# Shower screen problem?



## Rnash (Jul 20, 2018)

Hi, I've just fitted an IMS shower screen to my Gaggia Classic and replaced the old, corroded aluminium plate with a nice brass one. How do I know how fast the water should be coming out of the screen? I've seen a video on YouTube of a machine with the same screen and it bursts out. It also seems like there's water coming out from the edge, though I've looked closely and it's fitted correctly, absolutely against the edge of plate so it's flat. I've not yet managed to pull a proper shot and I'm hoping this is because I haven't got round to buying a proper tamper yet so I'm still using the Gaggia plastic thing which is no where near big or heavy enough. The machine was bought second hand. All the lights work as they should etc. Could it just need a thorough wash out with descaler (I'm using bottled water as I live near reading and the water is awful). Any advice?


----------



## MediumRoastSteam (Jul 7, 2015)

A video to explain your problem would help.

Also, which water are you using? Some bottled water are as hard as tap water!


----------



## Rnash (Jul 20, 2018)

MediumRoastSteam said:


> A video to explain your problem would help.
> 
> Also, which water are you using? Some bottled water are as hard as tap water!


its Waitrose own brand. Why would people buy bottled water if it was as hard as the stuff we get here in the south east? I'll try and send a video. How do I attach a clip using an iPhone?


----------



## ashcroc (Oct 28, 2016)

Rnash said:


> its Waitrose own brand. Why would people buy bottled water if it was as hard as the stuff we get here in the south east? I'll try and send a video. How do I attach a clip using an iPhone?


Welcome,

Esential waitrose Lockhills is ok for the boiler but the Strathmore isn't so be careful which one you pick up.

Re. the shower screen. You don't want it fully tightened for best results.

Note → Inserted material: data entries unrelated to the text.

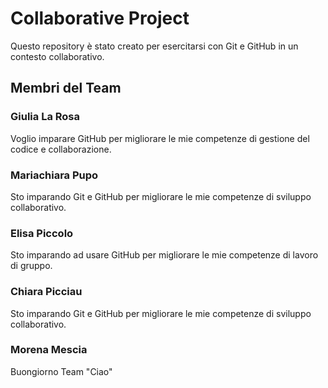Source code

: # Collaborative Project
Questo repository è stato creato per esercitarsi con Git e GitHub in un contesto collaborativo.

## Membri del Team

### Giulia La Rosa
Voglio imparare GitHub per migliorare le mie competenze di gestione del codice e collaborazione.

### Mariachiara Pupo
Sto imparando Git e GitHub per migliorare le mie competenze di sviluppo collaborativo.

### Elisa Piccolo
Sto imparando ad usare GitHub per migliorare le mie competenze di lavoro di gruppo.

### Chiara Picciau
Sto imparando Git e GitHub per migliorare le mie competenze di sviluppo collaborativo.

### Morena Mescia
Buongiorno Team
"Ciao" 
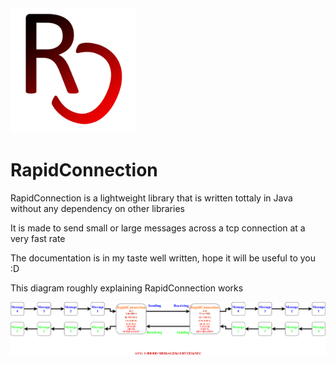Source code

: <img src="https://raw.githubusercontent.com/IRONALEKS/RapidConnection/master/Images/Logo.png" width="200" height ="200">

# RapidConnection
RapidConnection is a lightweight library that is written tottaly in Java without any dependency on other libraries

It is made to send small or large messages across a tcp connection at a very fast rate

The documentation is in my taste well written, hope it will be useful to you :D

This diagram roughly explaining RapidConnection works

![Alt text](/Images/Diagram.png?raw=true "Diagram")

Just tight enough so it doesn't distort.

There's a whole host of info in the gaggia section of the forum that I'm sure will answer all the questions you have & most likely some you haven't even thought of.


----------



## MediumRoastSteam (Jul 7, 2015)

Rnash said:


> its Waitrose own brand. Why would people buy bottled water if it was as hard as the stuff we get here in the south east? I'll try and send a video. How do I attach a clip using an iPhone?


Ps: welcome! I'm from Newbury btw 

As per comment above, they are all different. Make sure you pick the right one.

There are a few threads and tables and al sorts on this forum which teach you how to interpret the water composition.

Good luck with the shower screen. Did you replace the group gasket / seal on your machine?


----------



## Rnash (Jul 20, 2018)

ashcroc said:


> Welcome,
> 
> Esential waitrose Lockhills is ok for the boiler but the Strathmore isn't so be careful which one you pick up.
> 
> ...


Hi, it won't let me post a message on the Gaggia forum as I am new to the site. Thanks for the tip re water and the screen; it would have been handy for IMS to include instructions!


----------



## MildredM (Feb 13, 2017)

Reading through the variuos threadsd on your machine shoukd helps immensly. You should be able to post on the Gaggia section of the forum ok but let us know if not when you need to ask questions there. For videos, upload to YouTube, say, then share the link.

Welcome to the forum


----------



## Dumnorix (Dec 29, 2017)

Rnash said:


> Hi, it won't let me post a message on the Gaggia forum as I am new to the site. Thanks for the tip re water and the screen; it would have been handy for IMS to include instructions!


Make sure you have added tags to your post otherwise it won't work. That may be the problem you're experiencing.


----------